The degree to which a patient's independent informed consent can ever be acquired has been the subject of much discussion.(16) The difficulties are obvious. Even if the person can properly understand the medical alternatives and their implications, not all physicians have the skills, time, or inclination necessary to communicate their choices.(17) Physicians strive for it, and hospitals have forms which purport to show that it has been given, but as others have pointed out, informed consent is invoked in courts only in retrospect, when an injury has been sustained and there has been an alleged failure to acquire informed consent.(18)

This article, however, is not about informed consent; it is about informed refusal. When the Karen Ann Quinlan(19) case reached the New Jersey Supreme Court in 1976, it alerted us all to the possibility that life could be prolonged in ways that were not previously possible. The case brought home to us the fact that death could now be kept at bay for many years, but that the person whose life was at issue might be permanently unconscious and therefore unable to be involved in decisions herself. Karen Ann Quinlan was not typical of the dying patient (because she was so young) but her case exemplified the implications of the new forms of life-sustaining technology. Almost no disease can be said any more to have a natural history.(20) In the vast majority of cases, we will be unconscious or otherwise unable to make or communicate our own wishes, and the precise moment of death will be chosen by someone else.

In the increasingly impersonal world of medical treatment, the likelihood is that the other person will be a member of a medical team who has never met us and will have no information about whether we would consent to or refuse the treatment that could extend our lives. Such a situation is clearly a direct challenge to our notions of independence. The patient who cannot currently provide informed consent is incapable of directing the treatment that would most comport with "the dictates of his own self-legislated ethical system." Lawmakers confronted with this situation and familiar with the doctrine of informed consent, reasoned that the necessary corollary of informed consent must be the right to refuse treatment. "The patient's ability to control his bodily integrity ... is significant only when one recognizes that this right also encompasses a right to informed refusal."(21)
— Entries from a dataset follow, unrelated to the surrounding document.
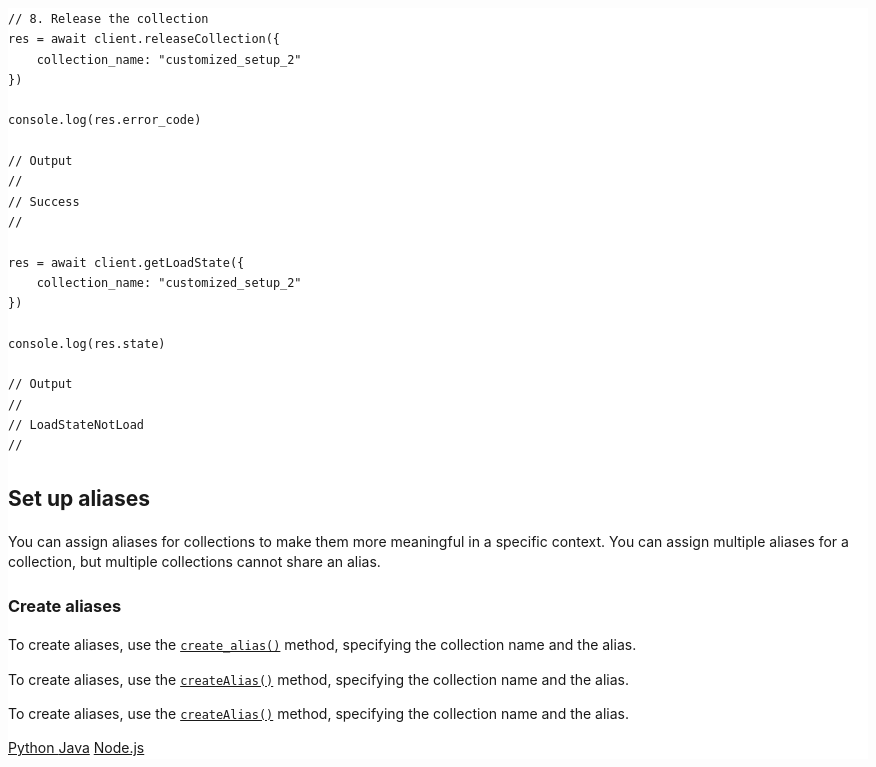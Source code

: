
 ```javascipt
// 8. Release the collection
res = await client.releaseCollection({
    collection_name: "customized_setup_2"
})

console.log(res.error_code)

// Output
// 
// Success
// 

res = await client.getLoadState({
    collection_name: "customized_setup_2"
})

console.log(res.state)

// Output
// 
// LoadStateNotLoad
// 
```

## Set up aliases

You can assign aliases for collections to make them more meaningful in a specific context. You can assign multiple aliases for a collection, but multiple collections cannot share an alias.

### Create aliases

<div class="language-python">

To create aliases, use the [`create_alias()`](https://milvus.io/api-reference/pymilvus/v2.4.x/MilvusClient/Collections/create_alias.md) method, specifying the collection name and the alias.

</div>

<div class="language-java">

To create aliases, use the [`createAlias()`](https://milvus.io/api-reference/java/v2.4.x/v2/Collections/createAlias.md) method, specifying the collection name and the alias.

</div>

<div class="language-javascript">

To create aliases, use the [`createAlias()`](https://milvus.io/api-reference/node/v2.4.x/Collections/createAlias.md) method, specifying the collection name and the alias.

</div>

<div class="multipleCode">
    <a href="#python">Python </a>
    <a href="#java">Java</a>
    <a href="#javascript">Node.js</a>
</div>
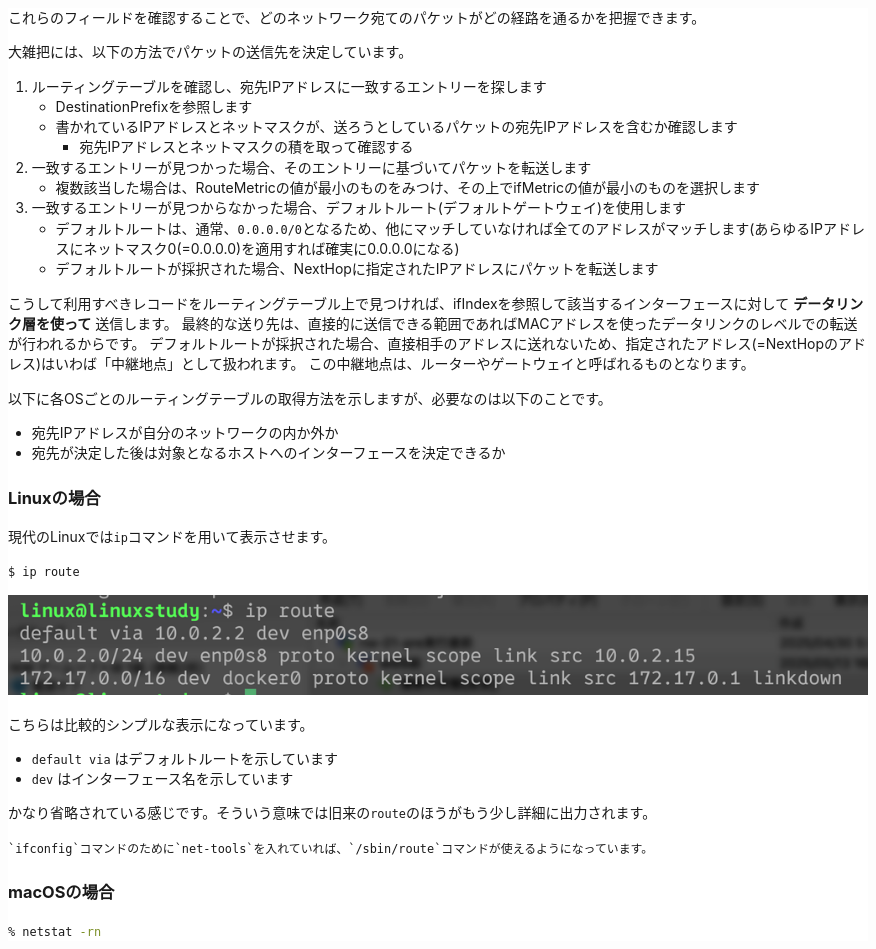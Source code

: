 これらのフィールドを確認することで、どのネットワーク宛てのパケットがどの経路を通るかを把握できます。

大雑把には、以下の方法でパケットの送信先を決定しています。

1. ルーティングテーブルを確認し、宛先IPアドレスに一致するエントリーを探します
    - DestinationPrefixを参照します
    - 書かれているIPアドレスとネットマスクが、送ろうとしているパケットの宛先IPアドレスを含むか確認します
        - 宛先IPアドレスとネットマスクの積を取って確認する
2. 一致するエントリーが見つかった場合、そのエントリーに基づいてパケットを転送します
    - 複数該当した場合は、RouteMetricの値が最小のものをみつけ、その上でifMetricの値が最小のものを選択します
3. 一致するエントリーが見つからなかった場合、デフォルトルート(デフォルトゲートウェイ)を使用します
    - デフォルトルートは、通常、`0.0.0.0/0`となるため、他にマッチしていなければ全てのアドレスがマッチします(あらゆるIPアドレスにネットマスク0(=0.0.0.0)を適用すれば確実に0.0.0.0になる)
    - デフォルトルートが採択された場合、NextHopに指定されたIPアドレスにパケットを転送します

こうして利用すべきレコードをルーティングテーブル上で見つければ、ifIndexを参照して該当するインターフェースに対して **データリンク層を使って** 送信します。
最終的な送り先は、直接的に送信できる範囲であればMACアドレスを使ったデータリンクのレベルでの転送が行われるからです。
デフォルトルートが採択された場合、直接相手のアドレスに送れないため、指定されたアドレス(=NextHopのアドレス)はいわば「中継地点」として扱われます。
この中継地点は、ルーターやゲートウェイと呼ばれるものとなります。

以下に各OSごとのルーティングテーブルの取得方法を示しますが、必要なのは以下のことです。

- 宛先IPアドレスが自分のネットワークの内か外か
- 宛先が決定した後は対象となるホストへのインターフェースを決定できるか


### Linuxの場合

現代のLinuxでは`ip`コマンドを用いて表示させます。

```bash
$ ip route
```

![Linuxでのルーティングテーブルの確認](images/routing-table-linux-ip.png)

こちらは比較的シンプルな表示になっています。

- `default via` はデフォルトルートを示しています
- `dev` はインターフェース名を示しています

かなり省略されている感じです。そういう意味では旧来の`route`のほうがもう少し詳細に出力されます。

```{note}
`ifconfig`コマンドのために`net-tools`を入れていれば、`/sbin/route`コマンドが使えるようになっています。
```

### macOSの場合

```zsh
% netstat -rn
```
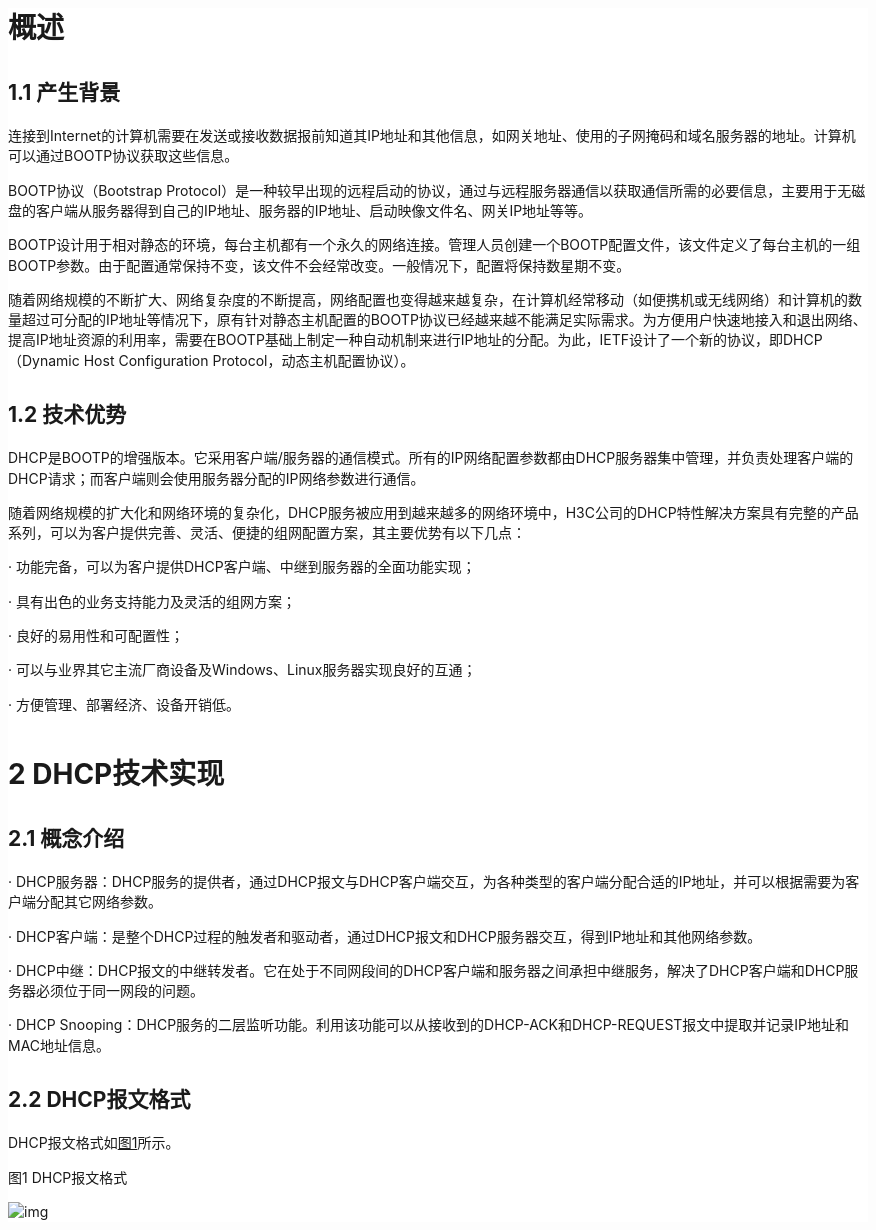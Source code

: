 # 概述

## 1.1 产生背景

连接到Internet的计算机需要在发送或接收数据报前知道其IP地址和其他信息，如网关地址、使用的子网掩码和域名服务器的地址。计算机可以通过BOOTP协议获取这些信息。

BOOTP协议（Bootstrap Protocol）是一种较早出现的远程启动的协议，通过与远程服务器通信以获取通信所需的必要信息，主要用于无磁盘的客户端从服务器得到自己的IP地址、服务器的IP地址、启动映像文件名、网关IP地址等等。

BOOTP设计用于相对静态的环境，每台主机都有一个永久的网络连接。管理人员创建一个BOOTP配置文件，该文件定义了每台主机的一组BOOTP参数。由于配置通常保持不变，该文件不会经常改变。一般情况下，配置将保持数星期不变。

随着网络规模的不断扩大、网络复杂度的不断提高，网络配置也变得越来越复杂，在计算机经常移动（如便携机或无线网络）和计算机的数量超过可分配的IP地址等情况下，原有针对静态主机配置的BOOTP协议已经越来越不能满足实际需求。为方便用户快速地接入和退出网络、提高IP地址资源的利用率，需要在BOOTP基础上制定一种自动机制来进行IP地址的分配。为此，IETF设计了一个新的协议，即DHCP（Dynamic Host Configuration Protocol，动态主机配置协议）。

## 1.2 技术优势

DHCP是BOOTP的增强版本。它采用客户端/服务器的通信模式。所有的IP网络配置参数都由DHCP服务器集中管理，并负责处理客户端的DHCP请求；而客户端则会使用服务器分配的IP网络参数进行通信。

随着网络规模的扩大化和网络环境的复杂化，DHCP服务被应用到越来越多的网络环境中，H3C公司的DHCP特性解决方案具有完整的产品系列，可以为客户提供完善、灵活、便捷的组网配置方案，其主要优势有以下几点：

·   功能完备，可以为客户提供DHCP客户端、中继到服务器的全面功能实现；

·   具有出色的业务支持能力及灵活的组网方案；

·   良好的易用性和可配置性；

·   可以与业界其它主流厂商设备及Windows、Linux服务器实现良好的互通；

·   方便管理、部署经济、设备开销低。

# 2 DHCP技术实现

## 2.1 概念介绍

·   DHCP服务器：DHCP服务的提供者，通过DHCP报文与DHCP客户端交互，为各种类型的客户端分配合适的IP地址，并可以根据需要为客户端分配其它网络参数。

·   DHCP客户端：是整个DHCP过程的触发者和驱动者，通过DHCP报文和DHCP服务器交互，得到IP地址和其他网络参数。

·   DHCP中继：DHCP报文的中继转发者。它在处于不同网段间的DHCP客户端和服务器之间承担中继服务，解决了DHCP客户端和DHCP服务器必须位于同一网段的问题。

·   DHCP Snooping：DHCP服务的二层监听功能。利用该功能可以从接收到的DHCP-ACK和DHCP-REQUEST报文中提取并记录IP地址和MAC地址信息。

## 2.2 DHCP报文格式

DHCP报文格式如[图1](https://www.h3c.com/cn/Service/Document_Software/Document_Center/Home/Switches/00-Public/Learn_Technologies/White_Paper/DHCP_Tech-6W100/?CHID=949107#_Ref168383893)所示。

图1 DHCP报文格式

![img](https://resource.h3c.com/cn/201911/20/20191120_4598462_x_Img_x_png_0_1244589_30005_0.png)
Ironically, it could well be argued that if autonomy is the right to be let alone, there is no need for an informed refusal. A failure to acquire informed consent would simply, of necessity, mean that the patient be let alone and not be treated. But in our society, which does not value autonomy alone, such a result is rightly impermissible. To use another cliche: "No man is an island ... any man's death diminishes me, because I am involved in mankinde."(22) We value our ability to care for each other. We recognize in formal ways, for instance, the suspension of the requirement of informed consent in emergency situations, that treatment is sometimes properly given without consent. But many of us would argue also that medical treatment is a basic right that should be available to everyone. There is a difference, however, between making treatment available to those who want it and forcing it on those who may not have wanted it, simply because they cannot be said to have made an informed decision to refuse it.

The need for informed refusal does not spring from a respect for the right to be let alone - that would assume refusal in the absence of consent. It springs instead from a societal interest in enabling a person to pursue his or her own particular plan of life and from our contemporary health care system in which we are forced to accept the idea that treatment is sometimes provided when the patient would refuse it. What we are doing when we promote the idea of informed choice in medical treatment is striving to create a world in which the individual is allowed to act on the knowledge of what, for him or her, creates individual happiness.